Oh, okay. So I'm sorry, I should have specified but month is actually in YYMM7. format (so it displays as 2018M10, for instance). I did do a proc sort by ID and month. But I will give this notsorted option a try as well.

Super User

## Re: Retain statement with two by group variables?

So what was wrong with the results you got from running your code?

Fluorite | Level 6

## Re: Retain statement with two by group variables?

I just ran it again. I have another variable in my dataset for exact date and it looks like my code only counts observations occurring on the same date (as though the bygroup is date). Which doesn't make sense to me because I don't list the date variable anywhere in my code for proc sort or the data step.

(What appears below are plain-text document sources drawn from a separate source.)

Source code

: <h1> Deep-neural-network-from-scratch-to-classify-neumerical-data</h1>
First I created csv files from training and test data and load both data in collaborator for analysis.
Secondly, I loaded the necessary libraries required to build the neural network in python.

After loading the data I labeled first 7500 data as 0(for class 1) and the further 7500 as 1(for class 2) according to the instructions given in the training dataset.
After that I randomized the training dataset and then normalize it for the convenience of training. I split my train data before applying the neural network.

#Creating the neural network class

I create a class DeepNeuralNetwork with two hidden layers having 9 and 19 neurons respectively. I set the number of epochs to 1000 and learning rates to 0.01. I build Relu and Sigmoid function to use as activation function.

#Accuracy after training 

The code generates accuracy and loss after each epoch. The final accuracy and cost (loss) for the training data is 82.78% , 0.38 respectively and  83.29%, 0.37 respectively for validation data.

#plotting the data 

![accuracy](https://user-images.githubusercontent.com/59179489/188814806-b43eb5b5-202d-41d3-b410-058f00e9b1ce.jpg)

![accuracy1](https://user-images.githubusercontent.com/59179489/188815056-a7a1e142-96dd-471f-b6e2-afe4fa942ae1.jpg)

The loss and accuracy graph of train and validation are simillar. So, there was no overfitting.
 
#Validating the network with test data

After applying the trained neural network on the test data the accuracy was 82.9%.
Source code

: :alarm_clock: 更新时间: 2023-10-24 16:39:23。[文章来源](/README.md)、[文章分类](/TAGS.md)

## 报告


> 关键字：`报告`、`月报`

So in the end, I could have some observations occurring in the same month but the count gets reset whenever the actual date changes, not the month.

Super User

## Re: Retain statement with two by group variables?

When you attach a format to a variable it changes how SAS displays the value, but it does not change the actual value.  So probably to get the behavior you are seeing the two variables have the same values, but one is displaying just the month and the other displays the day of the month also.

Some procedures, like PROC FREQ and PROC MEANS, will use the formatted value when aggregating by a variable.  But the BY processing of the DATA step looks at the actual values to see when they change, not the formatted (display) values.

You could fix that by converting the variable that you are using to show the month to use the same day of the month every time.

So something like this will make a copy of a date variable named DATE into another date valued variable named MONTH, but force the values to the first day of the month.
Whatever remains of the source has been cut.